Task details:
Only a number is wanted: how many lines of the entries include the string "optional"?
[Start of section]
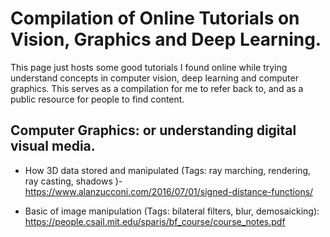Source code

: # Compilation of Online Tutorials on Vision, Graphics and Deep Learning.

This page just hosts some good tutorials I found online while trying understand concepts in computer vision, deep learning and computer graphics. This serves as a compilation for me to refer back to, and as a public resource for people to find content.

## Computer Graphics: or understanding digital visual media.

- How 3D data stored and manipulated (Tags: ray marching, rendering, ray casting, shadows
)- https://www.alanzucconi.com/2016/07/01/signed-distance-functions/


- Basic of image manipulation (Tags: bilateral filters, blur, demosaicking): https://people.csail.mit.edu/sparis/bf_course/course_notes.pdf
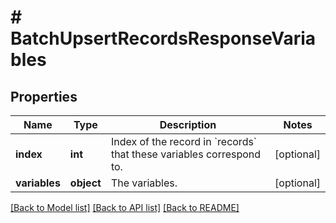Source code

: # # BatchUpsertRecordsResponseVariables

## Properties

| Name          | Type       | Description                                                                    | Notes      |
| ------------- | ---------- | ------------------------------------------------------------------------------ | ---------- |
| **index**     | **int**    | Index of the record in &#x60;records&#x60; that these variables correspond to. | [optional] |
| **variables** | **object** | The variables.                                                                 | [optional] |

[[Back to Model list]](../../README.md#models) [[Back to API list]](../../README.md#endpoints) [[Back to README]](../../README.md)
[End of section]
Task solution:
2